Option 3 : Une autonomie soutenue par la diversification de l’offre scolaire et le choix des familles
Le tissu scolaire français connaît déjà une certaine diversité : éducation prioritaire et secteur privé sous contrat scolarisent ainsi environ 20 % des élèves chacun. Ces dispositifs restent toutefois fortement encadrés, et cette diversité bénéficie avant tout aux familles qui savent tirer le meilleur parti de ce pluralisme de l’offre dans le cadre de leurs stratégies éducatives.

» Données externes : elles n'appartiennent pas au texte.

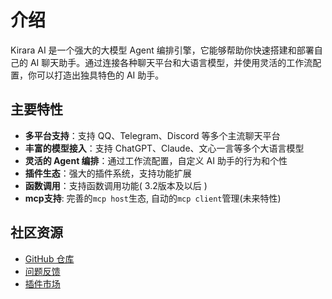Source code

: # 介绍

Kirara AI 是一个强大的大模型 Agent 编排引擎，它能够帮助你快速搭建和部署自己的 AI 聊天助手。通过连接各种聊天平台和大语言模型，并使用灵活的工作流配置，你可以打造出独具特色的 AI 助手。

## 主要特性

- **多平台支持**：支持 QQ、Telegram、Discord 等多个主流聊天平台
- **丰富的模型接入**：支持 ChatGPT、Claude、文心一言等多个大语言模型
- **灵活的 Agent 编排**：通过工作流配置，自定义 AI 助手的行为和个性
- **插件生态**：强大的插件系统，支持功能扩展
- **函数调用**：支持函数调用功能( 3.2版本及以后 )
- **mcp支持**:  完善的`mcp host`生态, 自动的`mcp client`管理(未来特性)

## 社区资源

- [GitHub 仓库](https://github.com/lss233/kirara-ai/)
- [问题反馈](https://github.com/lss233/kirara-ai/issues)
- [插件市场](https://kirara-plugin.app.lss233.com/)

Cette option viserait à favoriser une offre scolaire plus dynamique, des profils plus diversifiés d’établissements et une plus grande latitude de choix pour toutes les familles, par :
- le développement des établissements privés et d’établissements publics disposant de marges de manœuvre proches de celles du privé, en s’inspirant des politiques menées à l’étranger (Royaume-Uni, Suède, États-Unis, Australie par exemple). Le gouvernement britannique a ainsi permis à partir des années 2000 la libre création d’academies (écoles publiques changeant de statut pour devenir indépendantes) et de free schools (écoles d’initiative privée approuvées sur projet par le ministère de l’Éducation)[20], avec financement au prorata du nombre d’enfants scolarisés. 40 % des élèves du secondaire sont aujourd’hui scolarisés dans des établissements sous ces statuts. Par rapport aux écoles publiques ordinaires, elles jouissent de trois libertés fondamentales : liberté des moyens, des outils et des méthodes d’enseignement (« freedom in delivering the curriculum ») ; liberté de recrutement et de rémunération du personnel, au besoin en dehors du vivier des « qualified teacher status » ; liberté de fixer la durée de l’année scolaire ;
- le rôle prépondérant donné aux chefs d’établissement dans la gestion des moyens financiers et humains ainsi que la détermination des orientations pédagogiques. Le recrutement des enseignants serait refondé avec la mise en place de concours pour l’accès à des listes d’aptitude, une possibilité accrue de recours à des personnels contractuels, une évolution de carrière par examens professionnels. Les chefs d’établissement bénéficieraient d’une autonomie renforcée dans le choix de leurs enseignants en fonction de leur projet pédagogique ;
- la mise en place d’outils permettant de lutter contre le risque de sélection des élèves, par la contrainte (procédures d’affectation, quotas) ou l’incitation. Des financements au prorata des élèves scolarisés, modulés en fonction des besoins des élèves, pourraient ainsi se substituer au classement en éducation prioritaire. C’est la stratégie adoptée en 2013 par l’Australie avec l’instauration de surprimes pour les élèves issus de milieux socioéconomiques défavorisés, ceux dont les compétences linguistiques sont limitées, et les élèves handicapés.
Le risque de ce type de réforme, fondée sur l’initiative et la concurrence, est d’accroître les écarts de performance entre établissements. Elle suppose une réponse au problème des écoles défaillantes en conservant la possibilité d’une reprise en main par les autorités de tutelle, allant d’un encadrement renforcé à la fermeture de l’établissement.